A mudança foi anunciada por Jair Bolsonaro em suas redes sociais, em vez do tradicional comunicado ao mercado. O motivo foi uma irritação com os aumentos sucessivos nos preços dos combustíveis, e não por uma eventual falta de resultados do gestor. E o indicado para comandar a petroleira não tem vasta experiência no setor, uma obrigação definida por lei para ocupar o cargo.
Todos esses fatos levantaram a suspeita de desrespeito às leis das Estatais e das S.A. (sociedades anônimas, caso da Petrobras), além do próprio estatuto da petroleira. A Comissão de Valores Mobiliários (CVM) abriu duas investigações para analisar o caso. Ainda não estão disponíveis detalhes sobre essas análises.

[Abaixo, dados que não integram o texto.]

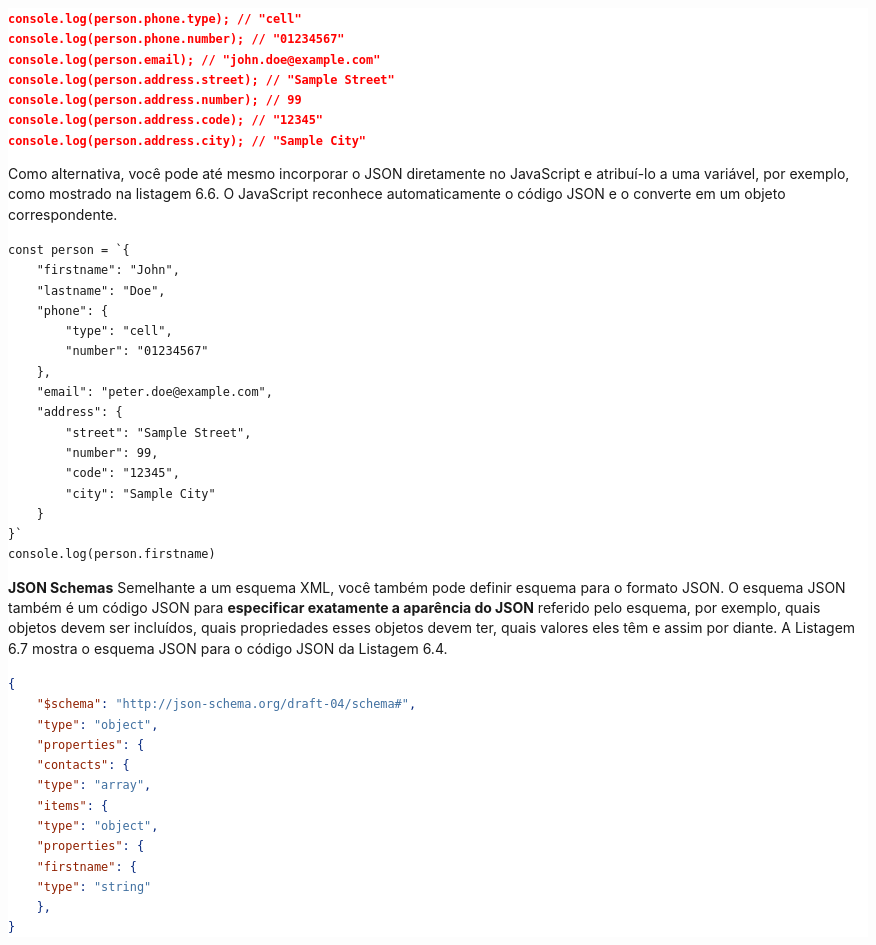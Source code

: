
 ```JSON
console.log(person.phone.type); // "cell"
console.log(person.phone.number); // "01234567"
console.log(person.email); // "john.doe@example.com"
console.log(person.address.street); // "Sample Street"
console.log(person.address.number); // 99
console.log(person.address.code); // "12345"
console.log(person.address.city); // "Sample City"

```

Como alternativa, você pode até mesmo incorporar o JSON diretamente no JavaScript e atribuí-lo a uma variável, por exemplo, como mostrado na listagem 6.6. O JavaScript reconhece automaticamente o código JSON e o converte em um objeto correspondente.
```run-js
const person = `{
	"firstname": "John",
	"lastname": "Doe",
	"phone": {
		"type": "cell",
		"number": "01234567"
	},
	"email": "peter.doe@example.com",
	"address": {
		"street": "Sample Street",
		"number": 99,
		"code": "12345",
		"city": "Sample City"
	}
}`
console.log(person.firstname)
```

**JSON Schemas**
Semelhante a um esquema XML, você também pode definir esquema para o formato JSON. O esquema JSON também é um código JSON para **especificar exatamente a aparência do JSON** referido pelo esquema, por exemplo, quais objetos devem ser incluídos, quais propriedades esses objetos devem ter, quais valores eles têm e assim por diante. A Listagem 6.7 mostra o esquema JSON para o código JSON da Listagem 6.4.
```JSON
{
	"$schema": "http://json-schema.org/draft-04/schema#",
	"type": "object",
	"properties": {
	"contacts": {
	"type": "array",
	"items": {
	"type": "object",
	"properties": {
	"firstname": {
	"type": "string"
	},
}
```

Pela lei, empresas listadas em bolsa devem comunicar informações importantes sobre seus negócios por meio de fato relevante, o que não aconteceu. A troca do comando das empresas também só é válida após aprovação do conselho de administração, o que também ainda não houve. Castello Branco tem mandato até o dia 20 de março, podendo ser reconduzido ou não. A assembleia para troca, a pedido do acionista controlador (União), já foi autorizada, mas ainda não tem data.
Relator da Lei de Responsabilidade das Estatais no Senado, o senador Tasso Jereissati (PSDB-CE) afirma que a troca de comando está em desacordo com a legislação, pois não observou as exigências legais para indicação e acesso de um membro da diretoria. Ele também diz que a troca parece visar “objetivos de políticas públicas sem a correspondente compensação”, uma menção ao desejo de Bolsonaro de dar mais previsibilidade a política de preços da Petrobras.
“As razões para essa decisão não parecem visar os interesses da empresa e sim a subordinação desses àqueles do acionista controlador ou, antes, a objetivos de políticas públicas sem a correspondente compensação”, critica o senador em carta enviada à CVM.
O Ministério Público junto ao Tribunal de Contas da União (TCU) pediu para a Corte determinar que a Petrobras não faça nenhuma alteração na presidência até que o tribunal julgue se houve ou não interferência de Bolsonaro na empresa. O MP alega que há “indícios de sobreposição de interesses particulares com fins eleitoreiros ao interesse público e desvio de finalidade do ato administrativo, com ofensa aos princípios constitucionais da legalidade e da moralidade”. O TCU ainda não se manifestou sobre o pedido.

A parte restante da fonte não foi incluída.